Dataset items
·····

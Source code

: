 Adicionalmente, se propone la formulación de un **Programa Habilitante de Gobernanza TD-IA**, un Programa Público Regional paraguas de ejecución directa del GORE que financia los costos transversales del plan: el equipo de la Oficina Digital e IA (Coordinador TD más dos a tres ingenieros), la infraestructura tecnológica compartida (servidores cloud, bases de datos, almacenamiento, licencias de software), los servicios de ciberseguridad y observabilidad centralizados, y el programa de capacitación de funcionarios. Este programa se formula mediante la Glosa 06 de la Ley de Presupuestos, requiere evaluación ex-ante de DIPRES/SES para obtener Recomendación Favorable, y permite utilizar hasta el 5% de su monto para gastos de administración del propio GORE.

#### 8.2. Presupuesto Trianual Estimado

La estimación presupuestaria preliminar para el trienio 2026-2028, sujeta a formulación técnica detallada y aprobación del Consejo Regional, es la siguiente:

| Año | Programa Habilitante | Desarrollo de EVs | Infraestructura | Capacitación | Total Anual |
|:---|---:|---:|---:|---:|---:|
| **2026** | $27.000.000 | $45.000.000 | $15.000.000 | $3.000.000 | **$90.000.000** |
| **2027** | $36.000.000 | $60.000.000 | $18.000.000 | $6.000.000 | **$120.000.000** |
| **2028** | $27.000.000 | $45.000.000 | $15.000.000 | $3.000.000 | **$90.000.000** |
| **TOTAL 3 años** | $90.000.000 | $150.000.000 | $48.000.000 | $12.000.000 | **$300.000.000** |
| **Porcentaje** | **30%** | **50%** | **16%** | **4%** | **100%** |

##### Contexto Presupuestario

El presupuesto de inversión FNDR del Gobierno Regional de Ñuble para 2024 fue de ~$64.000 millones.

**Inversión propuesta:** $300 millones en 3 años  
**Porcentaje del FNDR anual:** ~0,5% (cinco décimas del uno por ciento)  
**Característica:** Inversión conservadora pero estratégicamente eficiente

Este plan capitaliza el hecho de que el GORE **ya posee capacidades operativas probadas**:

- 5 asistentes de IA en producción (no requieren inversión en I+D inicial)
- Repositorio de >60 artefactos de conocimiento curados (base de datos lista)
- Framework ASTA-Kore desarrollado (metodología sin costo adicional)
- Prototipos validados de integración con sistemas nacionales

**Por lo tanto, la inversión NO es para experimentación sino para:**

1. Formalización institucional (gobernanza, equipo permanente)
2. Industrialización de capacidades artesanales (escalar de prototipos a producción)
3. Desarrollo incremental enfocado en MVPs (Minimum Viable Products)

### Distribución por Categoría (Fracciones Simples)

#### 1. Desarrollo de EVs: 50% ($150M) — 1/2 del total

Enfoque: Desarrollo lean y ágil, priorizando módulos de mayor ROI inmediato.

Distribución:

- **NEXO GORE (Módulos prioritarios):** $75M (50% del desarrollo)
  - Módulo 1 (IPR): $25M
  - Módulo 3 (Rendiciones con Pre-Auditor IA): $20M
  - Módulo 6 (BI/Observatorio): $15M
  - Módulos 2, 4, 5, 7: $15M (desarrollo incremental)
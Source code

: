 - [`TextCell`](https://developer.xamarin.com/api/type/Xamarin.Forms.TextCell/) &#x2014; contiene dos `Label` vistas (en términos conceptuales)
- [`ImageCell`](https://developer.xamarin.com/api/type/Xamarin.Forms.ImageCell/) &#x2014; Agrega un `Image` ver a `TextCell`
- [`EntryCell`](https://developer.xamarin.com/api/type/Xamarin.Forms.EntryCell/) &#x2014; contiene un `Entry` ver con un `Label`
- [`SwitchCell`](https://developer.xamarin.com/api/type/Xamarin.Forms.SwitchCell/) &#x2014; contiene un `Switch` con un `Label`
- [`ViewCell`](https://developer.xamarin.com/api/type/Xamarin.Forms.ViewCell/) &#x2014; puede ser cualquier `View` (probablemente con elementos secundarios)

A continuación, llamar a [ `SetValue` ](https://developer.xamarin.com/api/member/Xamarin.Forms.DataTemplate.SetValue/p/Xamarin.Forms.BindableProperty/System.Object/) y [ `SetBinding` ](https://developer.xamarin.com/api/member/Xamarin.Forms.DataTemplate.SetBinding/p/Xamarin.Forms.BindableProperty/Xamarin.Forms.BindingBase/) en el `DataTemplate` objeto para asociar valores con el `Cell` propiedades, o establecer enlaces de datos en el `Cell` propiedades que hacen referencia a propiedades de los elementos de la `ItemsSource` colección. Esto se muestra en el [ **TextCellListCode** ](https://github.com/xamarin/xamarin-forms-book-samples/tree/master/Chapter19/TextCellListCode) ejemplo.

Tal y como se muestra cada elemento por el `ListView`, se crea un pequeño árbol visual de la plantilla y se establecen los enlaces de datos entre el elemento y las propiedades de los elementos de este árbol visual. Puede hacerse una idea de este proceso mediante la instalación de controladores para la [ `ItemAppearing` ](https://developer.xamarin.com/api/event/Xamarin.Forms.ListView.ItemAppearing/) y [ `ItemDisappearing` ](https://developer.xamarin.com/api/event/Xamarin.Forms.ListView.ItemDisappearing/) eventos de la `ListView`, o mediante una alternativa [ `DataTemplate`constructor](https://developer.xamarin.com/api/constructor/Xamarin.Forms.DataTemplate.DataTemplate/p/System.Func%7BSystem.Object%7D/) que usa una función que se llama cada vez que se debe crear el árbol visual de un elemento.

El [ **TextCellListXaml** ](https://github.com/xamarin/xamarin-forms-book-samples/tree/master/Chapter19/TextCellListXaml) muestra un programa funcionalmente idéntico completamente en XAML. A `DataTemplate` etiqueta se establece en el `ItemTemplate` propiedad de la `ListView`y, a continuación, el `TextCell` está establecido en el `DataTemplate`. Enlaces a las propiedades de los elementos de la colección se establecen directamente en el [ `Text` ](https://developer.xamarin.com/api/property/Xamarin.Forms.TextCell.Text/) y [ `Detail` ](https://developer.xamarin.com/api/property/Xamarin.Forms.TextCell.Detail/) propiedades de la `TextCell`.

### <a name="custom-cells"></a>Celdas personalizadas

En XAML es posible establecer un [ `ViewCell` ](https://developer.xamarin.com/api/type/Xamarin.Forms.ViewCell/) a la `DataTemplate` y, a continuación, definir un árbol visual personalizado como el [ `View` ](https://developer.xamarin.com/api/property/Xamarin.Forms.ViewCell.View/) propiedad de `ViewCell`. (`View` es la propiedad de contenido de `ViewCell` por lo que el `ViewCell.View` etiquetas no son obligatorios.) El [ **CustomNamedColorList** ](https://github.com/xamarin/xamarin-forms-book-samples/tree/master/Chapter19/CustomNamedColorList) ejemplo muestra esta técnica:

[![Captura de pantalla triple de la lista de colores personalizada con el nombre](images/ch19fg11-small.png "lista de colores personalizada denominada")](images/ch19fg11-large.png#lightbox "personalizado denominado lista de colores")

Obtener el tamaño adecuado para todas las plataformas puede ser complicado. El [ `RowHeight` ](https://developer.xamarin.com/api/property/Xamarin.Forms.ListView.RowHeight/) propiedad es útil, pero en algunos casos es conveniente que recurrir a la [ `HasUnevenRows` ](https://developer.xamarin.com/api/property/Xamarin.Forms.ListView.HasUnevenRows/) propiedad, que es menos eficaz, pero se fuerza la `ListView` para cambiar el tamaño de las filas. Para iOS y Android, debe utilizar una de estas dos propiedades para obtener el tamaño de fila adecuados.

·····

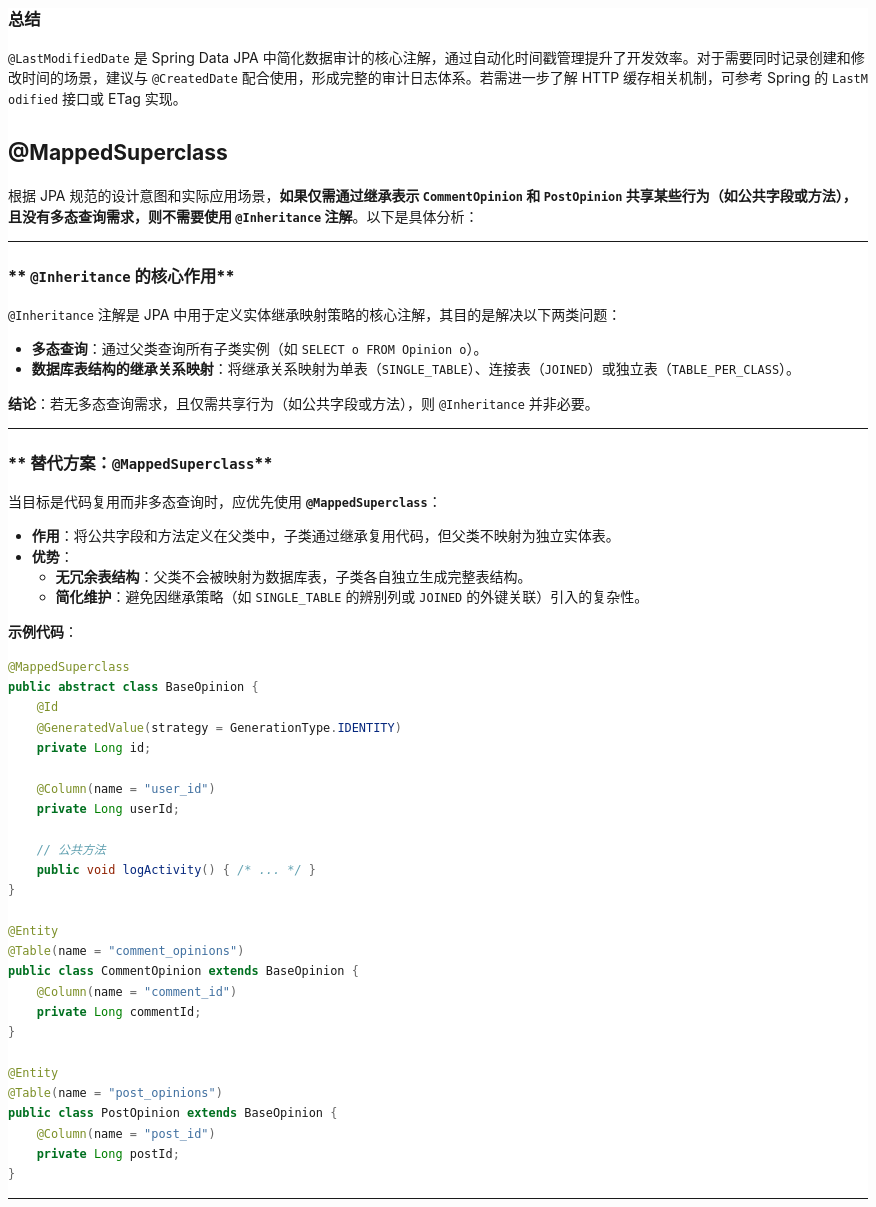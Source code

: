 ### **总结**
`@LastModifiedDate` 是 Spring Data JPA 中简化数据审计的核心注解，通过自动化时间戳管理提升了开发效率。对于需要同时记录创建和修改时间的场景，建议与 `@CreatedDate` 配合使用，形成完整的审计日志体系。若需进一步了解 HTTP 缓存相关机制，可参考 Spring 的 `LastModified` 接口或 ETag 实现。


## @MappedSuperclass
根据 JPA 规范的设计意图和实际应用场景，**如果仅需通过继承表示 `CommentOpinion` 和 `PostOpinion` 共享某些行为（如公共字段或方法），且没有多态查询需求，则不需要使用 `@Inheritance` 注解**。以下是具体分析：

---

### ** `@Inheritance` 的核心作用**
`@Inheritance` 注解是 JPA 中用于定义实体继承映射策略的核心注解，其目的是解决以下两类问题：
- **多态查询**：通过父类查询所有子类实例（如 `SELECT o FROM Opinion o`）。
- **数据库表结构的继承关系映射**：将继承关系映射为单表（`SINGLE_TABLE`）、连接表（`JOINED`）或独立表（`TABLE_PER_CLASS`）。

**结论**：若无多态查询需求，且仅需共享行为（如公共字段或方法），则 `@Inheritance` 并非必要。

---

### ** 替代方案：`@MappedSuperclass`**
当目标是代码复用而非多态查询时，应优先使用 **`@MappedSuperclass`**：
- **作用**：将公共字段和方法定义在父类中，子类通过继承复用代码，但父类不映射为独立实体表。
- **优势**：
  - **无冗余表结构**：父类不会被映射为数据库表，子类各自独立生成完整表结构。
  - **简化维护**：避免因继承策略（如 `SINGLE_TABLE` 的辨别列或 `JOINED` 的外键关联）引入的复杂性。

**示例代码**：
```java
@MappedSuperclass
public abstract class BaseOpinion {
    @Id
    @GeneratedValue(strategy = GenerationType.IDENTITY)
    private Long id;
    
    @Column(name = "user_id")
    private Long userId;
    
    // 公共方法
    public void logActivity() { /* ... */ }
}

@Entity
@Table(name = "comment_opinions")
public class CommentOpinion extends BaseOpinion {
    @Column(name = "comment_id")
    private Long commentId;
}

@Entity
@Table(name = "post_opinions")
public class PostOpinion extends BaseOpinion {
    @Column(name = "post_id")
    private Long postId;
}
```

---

·····

=== Aim of the exercise ===
Copy out each line of the entries where the word "GORE" is found.

=== Response for this exercise ===
: Adicionalmente, se propone la formulación de un **Programa Habilitante de Gobernanza TD-IA**, un Programa Público Regional paraguas de ejecución directa del GORE que financia los costos transversales del plan: el equipo de la Oficina Digital e IA (Coordinador TD más dos a tres ingenieros), la infraestructura tecnológica compartida (servidores cloud, bases de datos, almacenamiento, licencias de software), los servicios de ciberseguridad y observabilidad centralizados, y el programa de capacitación de funcionarios. Este programa se formula mediante la Glosa 06 de la Ley de Presupuestos, requiere evaluación ex-ante de DIPRES/SES para obtener Recomendación Favorable, y permite utilizar hasta el 5% de su monto para gastos de administración del propio GORE.
Este plan capitaliza el hecho de que el GORE **ya posee capacidades operativas probadas**:
- **NEXO GORE (Módulos prioritarios):** $75M (50% del desarrollo)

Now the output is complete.